------ Records provided
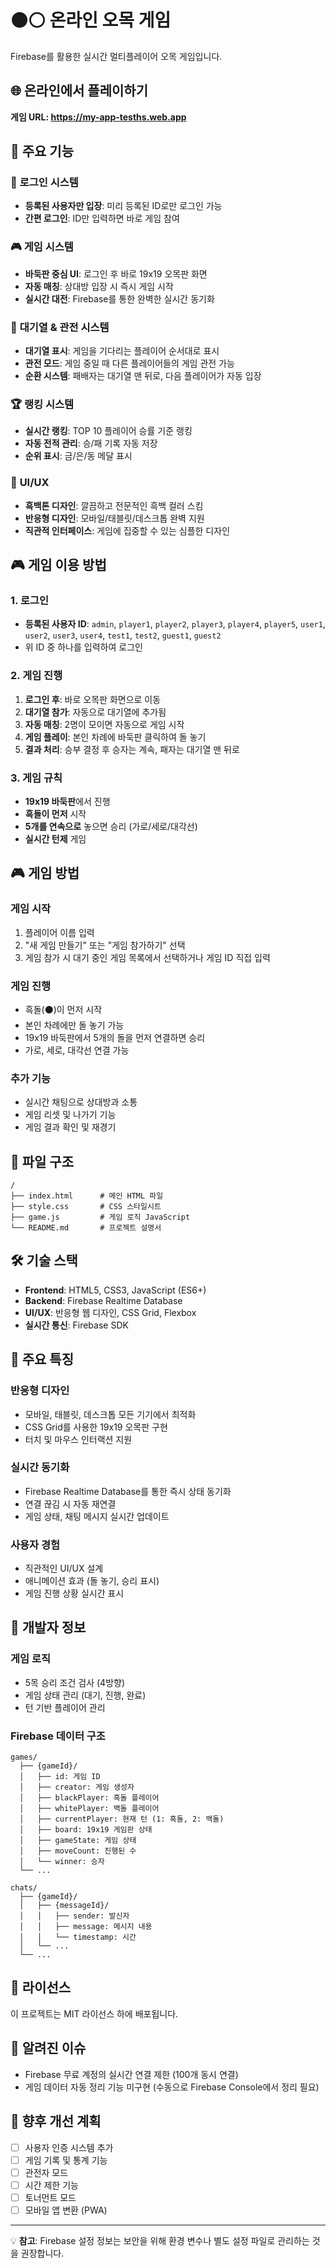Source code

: # ⚫⚪ 온라인 오목 게임

Firebase를 활용한 실시간 멀티플레이어 오목 게임입니다.

## 🌐 온라인에서 플레이하기

**게임 URL: https://my-app-tesths.web.app**

## 🎯 주요 기능

### 🔐 **로그인 시스템**
- **등록된 사용자만 입장**: 미리 등록된 ID로만 로그인 가능
- **간편 로그인**: ID만 입력하면 바로 게임 참여

### 🎮 **게임 시스템**
- **바둑판 중심 UI**: 로그인 후 바로 19x19 오목판 화면
- **자동 매칭**: 상대방 입장 시 즉시 게임 시작
- **실시간 대전**: Firebase를 통한 완벽한 실시간 동기화

### 👥 **대기열 & 관전 시스템**
- **대기열 표시**: 게임을 기다리는 플레이어 순서대로 표시
- **관전 모드**: 게임 중일 때 다른 플레이어들의 게임 관전 가능
- **순환 시스템**: 패배자는 대기열 맨 뒤로, 다음 플레이어가 자동 입장

### 🏆 **랭킹 시스템**
- **실시간 랭킹**: TOP 10 플레이어 승률 기준 랭킹
- **자동 전적 관리**: 승/패 기록 자동 저장
- **순위 표시**: 금/은/동 메달 표시

### 🎨 **UI/UX**
- **흑백톤 디자인**: 깔끔하고 전문적인 흑백 컬러 스킴
- **반응형 디자인**: 모바일/태블릿/데스크톱 완벽 지원
- **직관적 인터페이스**: 게임에 집중할 수 있는 심플한 디자인

## 🎮 게임 이용 방법

### 1. 로그인
- **등록된 사용자 ID**: `admin`, `player1`, `player2`, `player3`, `player4`, `player5`, `user1`, `user2`, `user3`, `user4`, `test1`, `test2`, `guest1`, `guest2`
- 위 ID 중 하나를 입력하여 로그인

### 2. 게임 진행
1. **로그인 후**: 바로 오목판 화면으로 이동
2. **대기열 참가**: 자동으로 대기열에 추가됨
3. **자동 매칭**: 2명이 모이면 자동으로 게임 시작
4. **게임 플레이**: 본인 차례에 바둑판 클릭하여 돌 놓기
5. **결과 처리**: 승부 결정 후 승자는 계속, 패자는 대기열 맨 뒤로

### 3. 게임 규칙
- **19x19 바둑판**에서 진행
- **흑돌이 먼저** 시작
- **5개를 연속으로** 놓으면 승리 (가로/세로/대각선)
- **실시간 턴제** 게임

## 🎮 게임 방법

### 게임 시작
1. 플레이어 이름 입력
2. "새 게임 만들기" 또는 "게임 참가하기" 선택
3. 게임 참가 시 대기 중인 게임 목록에서 선택하거나 게임 ID 직접 입력

### 게임 진행
- 흑돌(⚫)이 먼저 시작
- 본인 차례에만 돌 놓기 가능
- 19x19 바둑판에서 5개의 돌을 먼저 연결하면 승리
- 가로, 세로, 대각선 연결 가능

### 추가 기능
- 실시간 채팅으로 상대방과 소통
- 게임 리셋 및 나가기 기능
- 게임 결과 확인 및 재경기

## 📁 파일 구조

```
/
├── index.html      # 메인 HTML 파일
├── style.css       # CSS 스타일시트
├── game.js         # 게임 로직 JavaScript
└── README.md       # 프로젝트 설명서
```

## 🛠️ 기술 스택

- **Frontend**: HTML5, CSS3, JavaScript (ES6+)
- **Backend**: Firebase Realtime Database
- **UI/UX**: 반응형 웹 디자인, CSS Grid, Flexbox
- **실시간 통신**: Firebase SDK

## 🎨 주요 특징

### 반응형 디자인
- 모바일, 태블릿, 데스크톱 모든 기기에서 최적화
- CSS Grid를 사용한 19x19 오목판 구현
- 터치 및 마우스 인터랙션 지원

### 실시간 동기화
- Firebase Realtime Database를 통한 즉시 상태 동기화
- 연결 끊김 시 자동 재연결
- 게임 상태, 채팅 메시지 실시간 업데이트

### 사용자 경험
- 직관적인 UI/UX 설계
- 애니메이션 효과 (돌 놓기, 승리 표시)
- 게임 진행 상황 실시간 표시

## 🔧 개발자 정보

### 게임 로직
- 5목 승리 조건 검사 (4방향)
- 게임 상태 관리 (대기, 진행, 완료)
- 턴 기반 플레이어 관리

### Firebase 데이터 구조
```
games/
  ├── {gameId}/
  │   ├── id: 게임 ID
  │   ├── creator: 게임 생성자
  │   ├── blackPlayer: 흑돌 플레이어
  │   ├── whitePlayer: 백돌 플레이어
  │   ├── currentPlayer: 현재 턴 (1: 흑돌, 2: 백돌)
  │   ├── board: 19x19 게임판 상태
  │   ├── gameState: 게임 상태
  │   ├── moveCount: 진행된 수
  │   └── winner: 승자
  └── ...

chats/
  ├── {gameId}/
  │   ├── {messageId}/
  │   │   ├── sender: 발신자
  │   │   ├── message: 메시지 내용
  │   │   └── timestamp: 시간
  │   └── ...
  └── ...
```

## 📝 라이선스

이 프로젝트는 MIT 라이선스 하에 배포됩니다.

## 🐛 알려진 이슈

- Firebase 무료 계정의 실시간 연결 제한 (100개 동시 연결)
- 게임 데이터 자동 정리 기능 미구현 (수동으로 Firebase Console에서 정리 필요)

## 🚀 향후 개선 계획

- [ ] 사용자 인증 시스템 추가
- [ ] 게임 기록 및 통계 기능
- [ ] 관전자 모드
- [ ] 시간 제한 기능
- [ ] 토너먼트 모드
- [ ] 모바일 앱 변환 (PWA)

---

💡 **참고**: Firebase 설정 정보는 보안을 위해 환경 변수나 별도 설정 파일로 관리하는 것을 권장합니다.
------------
■ To do: Given the records above, restate word for word only the lines starting at the one with "### 👥 **대기열 & 관전 시스템**" and ending at the one with "1. 플레이어 이름 입력".

■ Solution to this problem:
### 👥 **대기열 & 관전 시스템**
- **대기열 표시**: 게임을 기다리는 플레이어 순서대로 표시
- **관전 모드**: 게임 중일 때 다른 플레이어들의 게임 관전 가능
- **순환 시스템**: 패배자는 대기열 맨 뒤로, 다음 플레이어가 자동 입장

### 🏆 **랭킹 시스템**
- **실시간 랭킹**: TOP 10 플레이어 승률 기준 랭킹
- **자동 전적 관리**: 승/패 기록 자동 저장
- **순위 표시**: 금/은/동 메달 표시

### 🎨 **UI/UX**
- **흑백톤 디자인**: 깔끔하고 전문적인 흑백 컬러 스킴
- **반응형 디자인**: 모바일/태블릿/데스크톱 완벽 지원
- **직관적 인터페이스**: 게임에 집중할 수 있는 심플한 디자인

## 🎮 게임 이용 방법

### 1. 로그인
- **등록된 사용자 ID**: `admin`, `player1`, `player2`, `player3`, `player4`, `player5`, `user1`, `user2`, `user3`, `user4`, `test1`, `test2`, `guest1`, `guest2`
- 위 ID 중 하나를 입력하여 로그인

### 2. 게임 진행
1. **로그인 후**: 바로 오목판 화면으로 이동
2. **대기열 참가**: 자동으로 대기열에 추가됨
3. **자동 매칭**: 2명이 모이면 자동으로 게임 시작
4. **게임 플레이**: 본인 차례에 바둑판 클릭하여 돌 놓기
5. **결과 처리**: 승부 결정 후 승자는 계속, 패자는 대기열 맨 뒤로

### 3. 게임 규칙
- **19x19 바둑판**에서 진행
- **흑돌이 먼저** 시작
- **5개를 연속으로** 놓으면 승리 (가로/세로/대각선)
- **실시간 턴제** 게임

## 🎮 게임 방법

### 게임 시작
1. 플레이어 이름 입력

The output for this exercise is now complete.